**Source data**
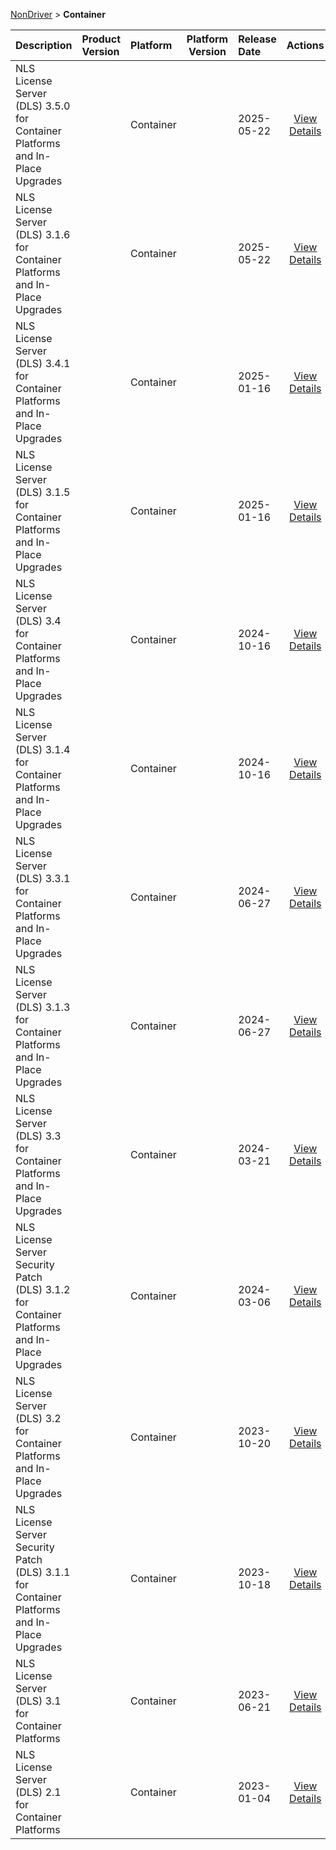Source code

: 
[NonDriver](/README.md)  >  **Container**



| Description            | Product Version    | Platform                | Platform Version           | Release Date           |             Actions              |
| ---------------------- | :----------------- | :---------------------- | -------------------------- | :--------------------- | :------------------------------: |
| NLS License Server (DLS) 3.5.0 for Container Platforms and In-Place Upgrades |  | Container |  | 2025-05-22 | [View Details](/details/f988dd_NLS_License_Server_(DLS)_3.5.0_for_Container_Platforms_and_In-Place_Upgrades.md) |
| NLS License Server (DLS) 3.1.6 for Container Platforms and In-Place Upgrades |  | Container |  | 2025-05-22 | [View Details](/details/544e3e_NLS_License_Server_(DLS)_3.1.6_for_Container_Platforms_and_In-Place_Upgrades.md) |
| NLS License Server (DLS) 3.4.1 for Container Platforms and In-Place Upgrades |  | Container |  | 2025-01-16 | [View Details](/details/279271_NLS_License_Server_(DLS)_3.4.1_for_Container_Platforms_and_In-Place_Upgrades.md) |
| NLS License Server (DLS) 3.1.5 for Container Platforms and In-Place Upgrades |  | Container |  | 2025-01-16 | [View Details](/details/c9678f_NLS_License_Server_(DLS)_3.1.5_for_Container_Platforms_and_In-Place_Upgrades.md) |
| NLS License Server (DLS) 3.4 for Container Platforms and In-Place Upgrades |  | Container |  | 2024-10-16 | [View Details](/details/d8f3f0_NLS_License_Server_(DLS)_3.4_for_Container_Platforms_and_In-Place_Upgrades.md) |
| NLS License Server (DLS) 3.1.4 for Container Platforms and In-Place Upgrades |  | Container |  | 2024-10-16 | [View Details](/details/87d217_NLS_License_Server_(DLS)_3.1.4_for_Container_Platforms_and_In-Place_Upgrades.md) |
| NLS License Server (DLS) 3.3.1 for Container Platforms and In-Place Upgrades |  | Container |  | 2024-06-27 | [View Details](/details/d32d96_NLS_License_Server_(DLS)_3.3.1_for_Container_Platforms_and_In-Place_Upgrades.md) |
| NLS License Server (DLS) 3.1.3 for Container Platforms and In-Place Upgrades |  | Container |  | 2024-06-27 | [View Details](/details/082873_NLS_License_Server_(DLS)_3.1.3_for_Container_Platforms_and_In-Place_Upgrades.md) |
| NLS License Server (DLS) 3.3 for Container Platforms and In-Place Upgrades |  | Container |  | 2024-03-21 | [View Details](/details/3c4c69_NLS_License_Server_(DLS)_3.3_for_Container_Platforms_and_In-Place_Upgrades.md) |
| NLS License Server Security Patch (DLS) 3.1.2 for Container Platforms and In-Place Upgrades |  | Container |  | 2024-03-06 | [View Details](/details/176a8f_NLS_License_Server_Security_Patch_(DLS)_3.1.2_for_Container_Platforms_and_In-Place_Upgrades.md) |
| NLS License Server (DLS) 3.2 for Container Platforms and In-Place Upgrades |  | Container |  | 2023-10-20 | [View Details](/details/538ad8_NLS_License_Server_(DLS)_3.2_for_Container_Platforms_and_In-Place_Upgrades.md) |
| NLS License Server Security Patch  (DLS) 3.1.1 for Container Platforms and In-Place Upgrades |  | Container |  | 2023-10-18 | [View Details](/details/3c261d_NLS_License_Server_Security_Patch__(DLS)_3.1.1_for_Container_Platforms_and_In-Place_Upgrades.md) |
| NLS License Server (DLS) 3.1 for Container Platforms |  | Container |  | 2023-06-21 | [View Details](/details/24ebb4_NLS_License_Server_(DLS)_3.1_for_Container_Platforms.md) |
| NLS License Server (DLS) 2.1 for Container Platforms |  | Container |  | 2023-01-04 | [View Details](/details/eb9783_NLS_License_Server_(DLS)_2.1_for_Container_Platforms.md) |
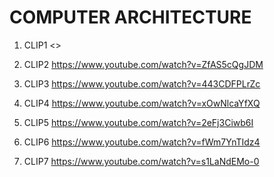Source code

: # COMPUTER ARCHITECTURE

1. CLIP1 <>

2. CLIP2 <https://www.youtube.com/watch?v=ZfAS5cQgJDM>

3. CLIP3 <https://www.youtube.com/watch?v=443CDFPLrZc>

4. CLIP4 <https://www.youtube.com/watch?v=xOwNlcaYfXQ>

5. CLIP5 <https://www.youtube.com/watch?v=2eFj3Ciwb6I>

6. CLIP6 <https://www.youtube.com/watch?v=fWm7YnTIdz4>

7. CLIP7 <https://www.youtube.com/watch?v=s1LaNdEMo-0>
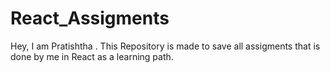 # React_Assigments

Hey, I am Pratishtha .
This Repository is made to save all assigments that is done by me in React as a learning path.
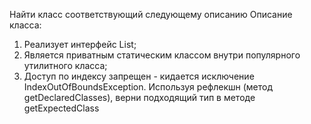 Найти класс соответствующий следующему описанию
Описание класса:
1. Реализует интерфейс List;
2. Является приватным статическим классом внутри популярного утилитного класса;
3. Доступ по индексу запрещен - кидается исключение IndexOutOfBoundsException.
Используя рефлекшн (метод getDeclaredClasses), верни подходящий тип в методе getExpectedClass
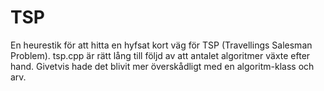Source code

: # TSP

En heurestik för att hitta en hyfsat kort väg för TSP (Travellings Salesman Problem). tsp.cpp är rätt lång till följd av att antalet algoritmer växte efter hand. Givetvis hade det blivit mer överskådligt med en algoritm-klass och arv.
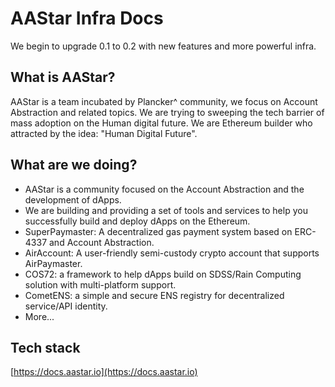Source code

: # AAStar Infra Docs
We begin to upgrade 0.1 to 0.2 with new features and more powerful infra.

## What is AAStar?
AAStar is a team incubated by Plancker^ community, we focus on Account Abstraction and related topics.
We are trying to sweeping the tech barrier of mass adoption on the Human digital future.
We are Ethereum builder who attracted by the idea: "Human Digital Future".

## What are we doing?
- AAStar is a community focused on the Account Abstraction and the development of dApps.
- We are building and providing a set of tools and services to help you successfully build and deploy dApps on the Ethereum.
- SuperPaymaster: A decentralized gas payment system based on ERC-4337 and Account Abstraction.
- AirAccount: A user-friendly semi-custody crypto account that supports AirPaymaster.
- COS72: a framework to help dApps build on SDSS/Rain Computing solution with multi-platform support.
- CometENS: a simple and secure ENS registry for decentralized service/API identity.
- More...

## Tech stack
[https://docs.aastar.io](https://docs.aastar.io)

**Your assignment**
In the copy, include each line from the start of the material through the line with "Server (DLS) 3.1.4", word for word, but none of the pictures.

**Response to the task**
Source code

: 
[NonDriver](/README.md)  >  **Container**



| Description            | Product Version    | Platform                | Platform Version           | Release Date           |             Actions              |
| ---------------------- | :----------------- | :---------------------- | -------------------------- | :--------------------- | :------------------------------: |
| NLS License Server (DLS) 3.5.0 for Container Platforms and In-Place Upgrades |  | Container |  | 2025-05-22 | [View Details](/details/f988dd_NLS_License_Server_(DLS)_3.5.0_for_Container_Platforms_and_In-Place_Upgrades.md) |
| NLS License Server (DLS) 3.1.6 for Container Platforms and In-Place Upgrades |  | Container |  | 2025-05-22 | [View Details](/details/544e3e_NLS_License_Server_(DLS)_3.1.6_for_Container_Platforms_and_In-Place_Upgrades.md) |
| NLS License Server (DLS) 3.4.1 for Container Platforms and In-Place Upgrades |  | Container |  | 2025-01-16 | [View Details](/details/279271_NLS_License_Server_(DLS)_3.4.1_for_Container_Platforms_and_In-Place_Upgrades.md) |
| NLS License Server (DLS) 3.1.5 for Container Platforms and In-Place Upgrades |  | Container |  | 2025-01-16 | [View Details](/details/c9678f_NLS_License_Server_(DLS)_3.1.5_for_Container_Platforms_and_In-Place_Upgrades.md) |
| NLS License Server (DLS) 3.4 for Container Platforms and In-Place Upgrades |  | Container |  | 2024-10-16 | [View Details](/details/d8f3f0_NLS_License_Server_(DLS)_3.4_for_Container_Platforms_and_In-Place_Upgrades.md) |
| NLS License Server (DLS) 3.1.4 for Container Platforms and In-Place Upgrades |  | Container |  | 2024-10-16 | [View Details](/details/87d217_NLS_License_Server_(DLS)_3.1.4_for_Container_Platforms_and_In-Place_Upgrades.md) |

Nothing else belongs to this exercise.